We traveled about 30 minutes up the road to a rest stop to try and clean her up a little more. She had to walk barefoot into the rest station bathroom because her shoe was soaked with vomit. So, I’m sure she’s now picked up flesh eating bacteria. We got into the bathroom and they had no paper towels. Wonderful. The other women in the bathroom carefully backed away from us because Conner looked like she was about to erupt into vomit at any second. I looked like I had just faced war and lost. We brushed off her pants as best as we could with toilet paper and she washed her hands and face. We trudged back out to the car of vomit and I cleared a clean place for her.

The temperature was steadily dropping as we headed north and I knew I’d have to stop and get her another pair of shoes. I only packed the tennis shoes because she’d grown out of her snow boots and flip-flops weren’t practical in the north in early March. About six hours into our drive, I stopped just south of Jacksonville. Yes, you read that right. We hadn’t even made it out of Florida yet. I left her locked in the car and ran into Target and bought new shoes, new pants, a long sleeve t-shirt, new socks, new underwear, a puke bucket, Ibuprofen, and Dramamine. Then, we stopped at a gas station where I insisted she put the new shoes on before walking into the gas station bathroom (we have standards, people) and she changed clothes. I thoroughly drugged the poor child and we headed on our way.

We were about 20 minutes south of the Florida/Georgia border when the dog threw up.

I freely admit that expletives were uttered. And our car smelled awesome.

While there were no more episodes of vomit from any living creature in the vehicle, there were many many stops for pee breaks, to let the cat out, the let the dog out, and to get out of the stench. It took about 14 hours to get to our stop and I would like to thank my sister-in-law emphatically for the best pornographically dirty martini that I’ve ever had. Never was an alcoholic beverage appreciated more.

The drive from North Carolina to Ohio the next day was easy. The child was drugged, the cat was drugged, and the dog was drugged. The scenery was beautiful and we were surrounded by snow and mountains yet the highways were clear and easy to drive on. Best of all, it was a puke free day. Winning!

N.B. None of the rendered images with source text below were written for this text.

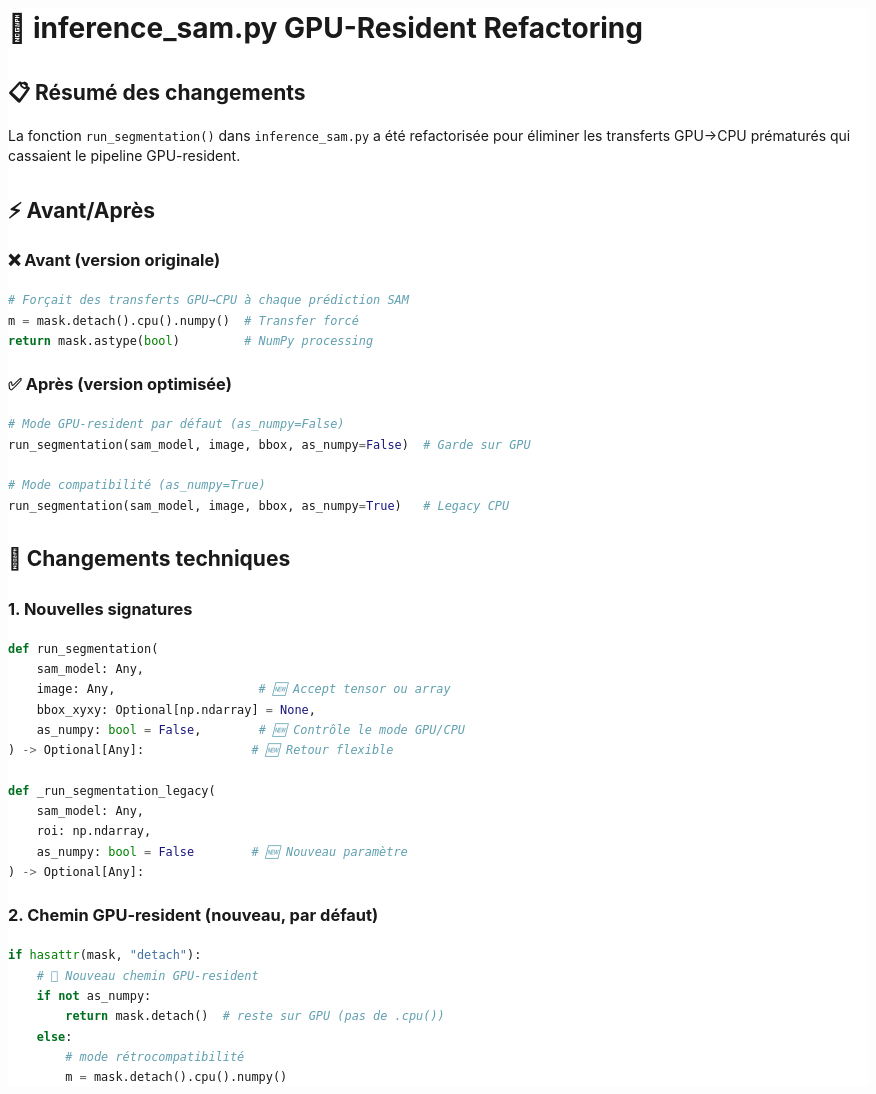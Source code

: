 # 🚀 inference_sam.py GPU-Resident Refactoring

## 📋 Résumé des changements

La fonction `run_segmentation()` dans `inference_sam.py` a été refactorisée pour éliminer les transferts GPU→CPU prématurés qui cassaient le pipeline GPU-resident.

## ⚡ Avant/Après

### ❌ Avant (version originale)
```python
# Forçait des transferts GPU→CPU à chaque prédiction SAM
m = mask.detach().cpu().numpy()  # Transfer forcé
return mask.astype(bool)         # NumPy processing
```

### ✅ Après (version optimisée)
```python
# Mode GPU-resident par défaut (as_numpy=False)
run_segmentation(sam_model, image, bbox, as_numpy=False)  # Garde sur GPU

# Mode compatibilité (as_numpy=True) 
run_segmentation(sam_model, image, bbox, as_numpy=True)   # Legacy CPU
```

## 🎯 Changements techniques

### 1. Nouvelles signatures
```python
def run_segmentation(
    sam_model: Any,
    image: Any,                    # 🆕 Accept tensor ou array
    bbox_xyxy: Optional[np.ndarray] = None,
    as_numpy: bool = False,        # 🆕 Contrôle le mode GPU/CPU
) -> Optional[Any]:               # 🆕 Retour flexible

def _run_segmentation_legacy(
    sam_model: Any, 
    roi: np.ndarray, 
    as_numpy: bool = False        # 🆕 Nouveau paramètre
) -> Optional[Any]:
```

### 2. Chemin GPU-resident (nouveau, par défaut)
```python
if hasattr(mask, "detach"):
    # 🚀 Nouveau chemin GPU-resident
    if not as_numpy:
        return mask.detach()  # reste sur GPU (pas de .cpu())
    else:
        # mode rétrocompatibilité
        m = mask.detach().cpu().numpy()
```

Since our arrival, we’ve been surrounded by family and loved ones. We’ve been cleaning and painting and getting ready for our moving truck to show up. There’s been no more puke but my car is in serious need of detailing. I pity that person. I really do. My niece asked not to get back into my car because it smells bad. They don’t make enough Febreeze to fix the damage done to the upholstery.

I’ve included a photo of the dog and the child after both had emptied their bellies and collapsed in exhaustion. I should have added a photo of me enjoying the hell out of that martini.

Needless to say, we are thrilled to be home and look forward to getting settled.

 

 

3 thoughts on “The reason why my car needs detailed

  1. Paul

    I weep for you. That’s one for the memory archives. One day, you’ll be able to look back on it and laugh. For now, it’s probably best just to clean the car and try to forget it.

    Glad that your family is awesome, though, and I’m glad you made it to your new home.

    May the wind be always at your back and may the rain fall gently on your fields.

    Reply
  2. Jan

    I knew you all made it, but not the details. I am only laughing because those are Mom situations that most of us can relate to in some way. Seems they are never Dad situations.